**Task**
Find the lines in the records below that contain "рычага", and report each of them.

**Supplied material**
═══

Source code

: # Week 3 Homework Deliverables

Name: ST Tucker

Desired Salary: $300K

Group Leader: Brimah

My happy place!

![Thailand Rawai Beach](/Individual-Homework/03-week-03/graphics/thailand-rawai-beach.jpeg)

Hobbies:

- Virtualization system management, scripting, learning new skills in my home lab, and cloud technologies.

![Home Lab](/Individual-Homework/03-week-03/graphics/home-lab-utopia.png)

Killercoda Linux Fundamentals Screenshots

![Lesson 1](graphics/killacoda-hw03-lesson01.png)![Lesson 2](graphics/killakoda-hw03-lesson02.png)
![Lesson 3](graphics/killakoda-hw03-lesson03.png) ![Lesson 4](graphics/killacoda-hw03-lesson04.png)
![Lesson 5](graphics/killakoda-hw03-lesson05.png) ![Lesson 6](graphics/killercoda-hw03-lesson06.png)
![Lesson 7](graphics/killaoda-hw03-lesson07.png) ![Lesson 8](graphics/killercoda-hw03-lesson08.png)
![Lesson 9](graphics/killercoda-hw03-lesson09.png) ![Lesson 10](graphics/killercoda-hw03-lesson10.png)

═══

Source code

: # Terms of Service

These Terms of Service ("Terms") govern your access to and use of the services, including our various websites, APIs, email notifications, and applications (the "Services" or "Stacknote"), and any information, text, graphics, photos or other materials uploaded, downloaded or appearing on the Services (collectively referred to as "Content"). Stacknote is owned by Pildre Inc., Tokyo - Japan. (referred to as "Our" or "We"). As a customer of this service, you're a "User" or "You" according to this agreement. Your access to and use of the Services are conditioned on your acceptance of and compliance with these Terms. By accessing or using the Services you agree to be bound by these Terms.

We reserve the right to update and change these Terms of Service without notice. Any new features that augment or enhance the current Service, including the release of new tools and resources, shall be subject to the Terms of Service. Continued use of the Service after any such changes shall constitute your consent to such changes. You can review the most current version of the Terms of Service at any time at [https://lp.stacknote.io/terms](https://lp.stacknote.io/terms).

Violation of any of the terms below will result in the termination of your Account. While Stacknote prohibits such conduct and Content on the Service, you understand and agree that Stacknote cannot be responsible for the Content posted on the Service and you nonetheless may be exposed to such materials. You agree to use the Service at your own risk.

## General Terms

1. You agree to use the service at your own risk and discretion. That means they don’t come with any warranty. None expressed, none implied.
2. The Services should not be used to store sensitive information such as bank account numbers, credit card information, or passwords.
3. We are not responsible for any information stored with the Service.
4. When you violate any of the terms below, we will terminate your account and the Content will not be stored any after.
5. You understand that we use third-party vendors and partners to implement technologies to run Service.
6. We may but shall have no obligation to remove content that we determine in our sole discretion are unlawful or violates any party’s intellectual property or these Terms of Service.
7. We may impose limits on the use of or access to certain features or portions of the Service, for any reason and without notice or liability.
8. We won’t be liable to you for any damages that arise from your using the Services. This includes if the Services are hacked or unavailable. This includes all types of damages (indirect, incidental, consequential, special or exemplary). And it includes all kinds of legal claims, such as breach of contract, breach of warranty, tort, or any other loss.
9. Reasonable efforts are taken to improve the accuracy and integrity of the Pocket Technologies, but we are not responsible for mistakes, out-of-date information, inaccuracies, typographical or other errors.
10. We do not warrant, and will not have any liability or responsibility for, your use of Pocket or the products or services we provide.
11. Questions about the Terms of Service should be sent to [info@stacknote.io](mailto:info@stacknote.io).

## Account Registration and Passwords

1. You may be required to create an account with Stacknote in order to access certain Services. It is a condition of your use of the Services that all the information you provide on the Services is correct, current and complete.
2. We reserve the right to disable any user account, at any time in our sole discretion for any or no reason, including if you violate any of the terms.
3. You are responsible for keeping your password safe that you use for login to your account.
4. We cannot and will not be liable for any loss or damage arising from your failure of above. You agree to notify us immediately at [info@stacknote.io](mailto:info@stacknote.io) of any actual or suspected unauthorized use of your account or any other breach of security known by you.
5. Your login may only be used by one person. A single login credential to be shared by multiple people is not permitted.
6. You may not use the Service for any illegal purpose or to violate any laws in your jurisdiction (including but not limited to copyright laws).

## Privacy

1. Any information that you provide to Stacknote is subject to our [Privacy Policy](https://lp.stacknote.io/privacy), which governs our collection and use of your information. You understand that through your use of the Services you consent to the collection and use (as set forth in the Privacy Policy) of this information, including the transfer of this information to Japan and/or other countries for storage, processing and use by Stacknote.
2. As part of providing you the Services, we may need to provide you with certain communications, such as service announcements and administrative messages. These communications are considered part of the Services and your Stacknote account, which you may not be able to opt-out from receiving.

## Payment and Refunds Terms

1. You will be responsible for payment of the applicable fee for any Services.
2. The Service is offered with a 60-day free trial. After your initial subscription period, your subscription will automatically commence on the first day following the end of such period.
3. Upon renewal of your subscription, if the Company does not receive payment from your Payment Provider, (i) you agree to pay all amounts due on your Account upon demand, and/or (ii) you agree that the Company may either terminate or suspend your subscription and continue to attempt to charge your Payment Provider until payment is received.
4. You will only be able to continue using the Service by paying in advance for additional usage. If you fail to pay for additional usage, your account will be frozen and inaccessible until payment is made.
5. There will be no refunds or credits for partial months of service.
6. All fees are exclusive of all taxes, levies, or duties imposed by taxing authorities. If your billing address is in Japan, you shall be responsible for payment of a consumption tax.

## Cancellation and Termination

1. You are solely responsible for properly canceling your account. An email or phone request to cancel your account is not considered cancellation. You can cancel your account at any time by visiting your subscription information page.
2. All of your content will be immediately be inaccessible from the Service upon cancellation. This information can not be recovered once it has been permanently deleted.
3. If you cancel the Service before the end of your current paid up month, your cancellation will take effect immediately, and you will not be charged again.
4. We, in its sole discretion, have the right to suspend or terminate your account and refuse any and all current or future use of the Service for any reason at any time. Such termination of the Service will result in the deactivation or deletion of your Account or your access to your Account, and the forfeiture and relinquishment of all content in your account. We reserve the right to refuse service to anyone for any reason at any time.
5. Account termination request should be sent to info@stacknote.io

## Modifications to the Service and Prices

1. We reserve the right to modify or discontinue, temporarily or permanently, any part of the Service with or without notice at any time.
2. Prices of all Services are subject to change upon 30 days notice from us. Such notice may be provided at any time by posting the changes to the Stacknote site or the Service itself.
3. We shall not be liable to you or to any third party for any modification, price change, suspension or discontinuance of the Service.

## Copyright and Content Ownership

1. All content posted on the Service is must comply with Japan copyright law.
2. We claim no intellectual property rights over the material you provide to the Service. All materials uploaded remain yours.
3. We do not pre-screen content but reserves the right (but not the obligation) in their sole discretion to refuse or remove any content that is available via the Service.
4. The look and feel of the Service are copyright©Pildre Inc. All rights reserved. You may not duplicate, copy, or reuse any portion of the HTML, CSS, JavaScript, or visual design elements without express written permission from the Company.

═══

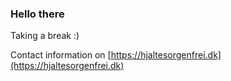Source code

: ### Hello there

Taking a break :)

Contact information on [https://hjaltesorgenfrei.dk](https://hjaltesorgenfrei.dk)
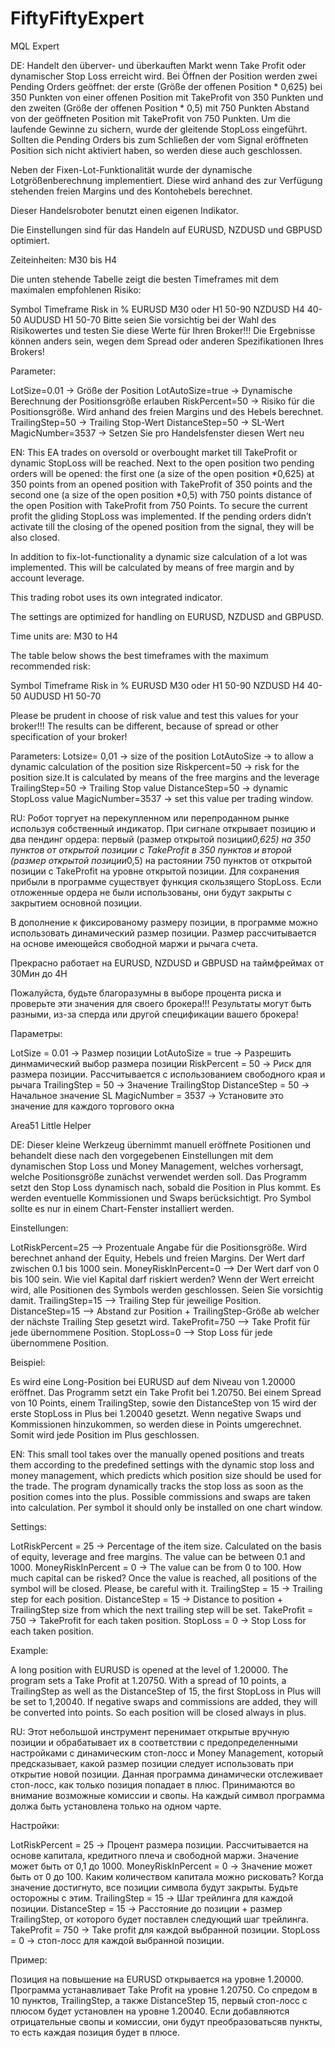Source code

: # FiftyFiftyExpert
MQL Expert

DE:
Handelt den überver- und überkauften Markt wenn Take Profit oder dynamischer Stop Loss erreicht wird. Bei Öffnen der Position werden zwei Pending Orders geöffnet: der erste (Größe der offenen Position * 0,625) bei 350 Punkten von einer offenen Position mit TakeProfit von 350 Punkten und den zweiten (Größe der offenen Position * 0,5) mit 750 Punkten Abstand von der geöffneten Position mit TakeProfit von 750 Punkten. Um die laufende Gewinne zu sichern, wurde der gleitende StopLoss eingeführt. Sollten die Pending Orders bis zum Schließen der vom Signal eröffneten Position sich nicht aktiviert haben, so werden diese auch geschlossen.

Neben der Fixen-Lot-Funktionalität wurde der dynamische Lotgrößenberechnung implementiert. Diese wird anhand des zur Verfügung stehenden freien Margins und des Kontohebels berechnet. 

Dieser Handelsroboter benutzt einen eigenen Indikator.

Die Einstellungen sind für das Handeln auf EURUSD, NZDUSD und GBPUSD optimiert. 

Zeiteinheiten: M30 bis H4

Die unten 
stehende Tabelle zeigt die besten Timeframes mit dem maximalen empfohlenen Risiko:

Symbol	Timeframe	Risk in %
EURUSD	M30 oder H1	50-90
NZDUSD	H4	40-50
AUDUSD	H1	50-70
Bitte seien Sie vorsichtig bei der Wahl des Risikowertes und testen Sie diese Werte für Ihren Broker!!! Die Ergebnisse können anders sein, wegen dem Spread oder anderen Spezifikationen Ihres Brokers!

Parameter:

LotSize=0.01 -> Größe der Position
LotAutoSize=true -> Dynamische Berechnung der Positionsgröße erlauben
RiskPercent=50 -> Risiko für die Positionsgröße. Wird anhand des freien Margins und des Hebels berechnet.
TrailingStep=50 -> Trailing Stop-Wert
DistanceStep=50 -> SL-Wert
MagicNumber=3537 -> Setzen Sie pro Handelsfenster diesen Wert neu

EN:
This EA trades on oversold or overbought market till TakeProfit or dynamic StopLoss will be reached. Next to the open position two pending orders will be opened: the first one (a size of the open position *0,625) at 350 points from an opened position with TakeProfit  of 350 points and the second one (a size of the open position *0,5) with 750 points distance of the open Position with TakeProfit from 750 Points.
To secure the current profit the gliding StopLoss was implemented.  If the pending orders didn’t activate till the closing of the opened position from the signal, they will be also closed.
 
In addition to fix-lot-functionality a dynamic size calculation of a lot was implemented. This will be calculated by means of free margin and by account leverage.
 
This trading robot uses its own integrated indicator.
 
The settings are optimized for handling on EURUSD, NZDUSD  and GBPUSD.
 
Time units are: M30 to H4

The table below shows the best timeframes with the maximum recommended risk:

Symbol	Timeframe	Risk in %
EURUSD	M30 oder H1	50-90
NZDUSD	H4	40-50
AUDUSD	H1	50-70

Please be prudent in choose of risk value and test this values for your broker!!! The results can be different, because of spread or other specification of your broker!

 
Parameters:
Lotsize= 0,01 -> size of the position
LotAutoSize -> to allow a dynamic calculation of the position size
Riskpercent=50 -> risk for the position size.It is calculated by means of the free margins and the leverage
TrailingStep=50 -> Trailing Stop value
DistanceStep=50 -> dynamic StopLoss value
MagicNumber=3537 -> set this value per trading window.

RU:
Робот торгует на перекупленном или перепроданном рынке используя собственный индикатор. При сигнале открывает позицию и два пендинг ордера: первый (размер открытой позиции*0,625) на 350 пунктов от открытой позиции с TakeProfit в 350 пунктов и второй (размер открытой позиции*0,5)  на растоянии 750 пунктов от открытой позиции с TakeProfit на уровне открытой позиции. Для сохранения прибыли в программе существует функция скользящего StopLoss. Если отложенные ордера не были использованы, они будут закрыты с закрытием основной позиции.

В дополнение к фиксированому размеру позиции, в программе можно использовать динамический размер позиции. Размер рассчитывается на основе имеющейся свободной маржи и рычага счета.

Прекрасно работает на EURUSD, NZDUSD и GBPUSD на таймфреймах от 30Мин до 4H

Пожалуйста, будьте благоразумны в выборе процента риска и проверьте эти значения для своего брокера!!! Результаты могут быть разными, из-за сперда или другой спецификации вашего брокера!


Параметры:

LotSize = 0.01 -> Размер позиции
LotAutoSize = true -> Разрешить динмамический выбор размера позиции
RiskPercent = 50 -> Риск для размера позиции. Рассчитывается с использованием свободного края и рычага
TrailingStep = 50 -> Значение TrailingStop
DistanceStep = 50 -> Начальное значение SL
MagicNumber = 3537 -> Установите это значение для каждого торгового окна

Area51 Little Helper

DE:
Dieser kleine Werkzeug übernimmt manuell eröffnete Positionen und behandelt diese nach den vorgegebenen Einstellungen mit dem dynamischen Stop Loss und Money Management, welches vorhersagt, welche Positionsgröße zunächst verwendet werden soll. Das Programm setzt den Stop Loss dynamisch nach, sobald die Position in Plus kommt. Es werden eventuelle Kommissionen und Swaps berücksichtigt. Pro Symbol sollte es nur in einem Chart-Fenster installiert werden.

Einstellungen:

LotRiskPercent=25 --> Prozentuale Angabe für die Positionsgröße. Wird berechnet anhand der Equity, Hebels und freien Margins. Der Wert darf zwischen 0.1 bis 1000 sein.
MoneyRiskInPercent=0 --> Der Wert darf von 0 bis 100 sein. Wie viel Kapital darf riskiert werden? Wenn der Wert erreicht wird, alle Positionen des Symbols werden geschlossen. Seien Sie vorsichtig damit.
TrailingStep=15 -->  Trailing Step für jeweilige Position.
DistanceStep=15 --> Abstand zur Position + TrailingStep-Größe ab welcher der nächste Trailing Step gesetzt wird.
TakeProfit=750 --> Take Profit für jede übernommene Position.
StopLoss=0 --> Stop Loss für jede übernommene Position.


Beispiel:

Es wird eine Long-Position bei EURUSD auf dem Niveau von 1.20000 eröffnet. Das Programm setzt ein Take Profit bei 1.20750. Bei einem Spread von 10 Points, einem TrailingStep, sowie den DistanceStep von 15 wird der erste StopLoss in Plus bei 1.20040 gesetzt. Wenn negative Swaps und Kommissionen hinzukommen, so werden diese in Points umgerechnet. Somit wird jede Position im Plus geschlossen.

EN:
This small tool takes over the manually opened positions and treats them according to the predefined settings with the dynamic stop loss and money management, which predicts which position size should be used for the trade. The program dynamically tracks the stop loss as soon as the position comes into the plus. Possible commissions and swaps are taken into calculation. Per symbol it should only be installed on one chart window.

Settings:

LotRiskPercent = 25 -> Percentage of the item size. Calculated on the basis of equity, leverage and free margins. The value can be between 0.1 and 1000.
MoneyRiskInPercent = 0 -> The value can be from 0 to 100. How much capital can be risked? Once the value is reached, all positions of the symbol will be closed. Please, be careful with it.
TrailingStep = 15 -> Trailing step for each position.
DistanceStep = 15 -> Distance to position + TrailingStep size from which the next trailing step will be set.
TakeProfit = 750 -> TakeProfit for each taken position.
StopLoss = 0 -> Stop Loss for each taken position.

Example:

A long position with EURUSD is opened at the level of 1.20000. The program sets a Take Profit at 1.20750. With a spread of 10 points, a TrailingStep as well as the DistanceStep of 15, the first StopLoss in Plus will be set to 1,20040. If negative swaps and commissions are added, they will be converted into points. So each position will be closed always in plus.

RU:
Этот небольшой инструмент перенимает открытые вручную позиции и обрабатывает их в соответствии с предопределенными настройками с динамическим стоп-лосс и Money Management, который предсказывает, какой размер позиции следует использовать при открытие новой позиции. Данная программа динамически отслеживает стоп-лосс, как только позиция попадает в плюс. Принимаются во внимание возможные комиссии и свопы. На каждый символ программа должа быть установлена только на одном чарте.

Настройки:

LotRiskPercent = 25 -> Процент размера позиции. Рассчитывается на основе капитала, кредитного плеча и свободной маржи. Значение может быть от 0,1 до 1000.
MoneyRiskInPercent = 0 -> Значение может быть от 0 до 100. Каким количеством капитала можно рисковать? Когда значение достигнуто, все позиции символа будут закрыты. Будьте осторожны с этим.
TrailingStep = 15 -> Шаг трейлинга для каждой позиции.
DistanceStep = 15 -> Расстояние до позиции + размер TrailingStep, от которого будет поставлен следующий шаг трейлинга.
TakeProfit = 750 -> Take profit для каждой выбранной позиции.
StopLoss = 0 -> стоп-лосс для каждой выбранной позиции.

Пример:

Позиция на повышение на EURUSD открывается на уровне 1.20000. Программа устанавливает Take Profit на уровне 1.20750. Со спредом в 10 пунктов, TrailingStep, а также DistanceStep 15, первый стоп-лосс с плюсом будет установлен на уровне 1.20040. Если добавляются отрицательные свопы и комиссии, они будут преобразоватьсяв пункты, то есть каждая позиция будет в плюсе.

═══

**Final answer**
В дополнение к фиксированому размеру позиции, в программе можно использовать динамический размер позиции. Размер рассчитывается на основе имеющейся свободной маржи и рычага счета.
RiskPercent = 50 -> Риск для размера позиции. Рассчитывается с использованием свободного края и рычага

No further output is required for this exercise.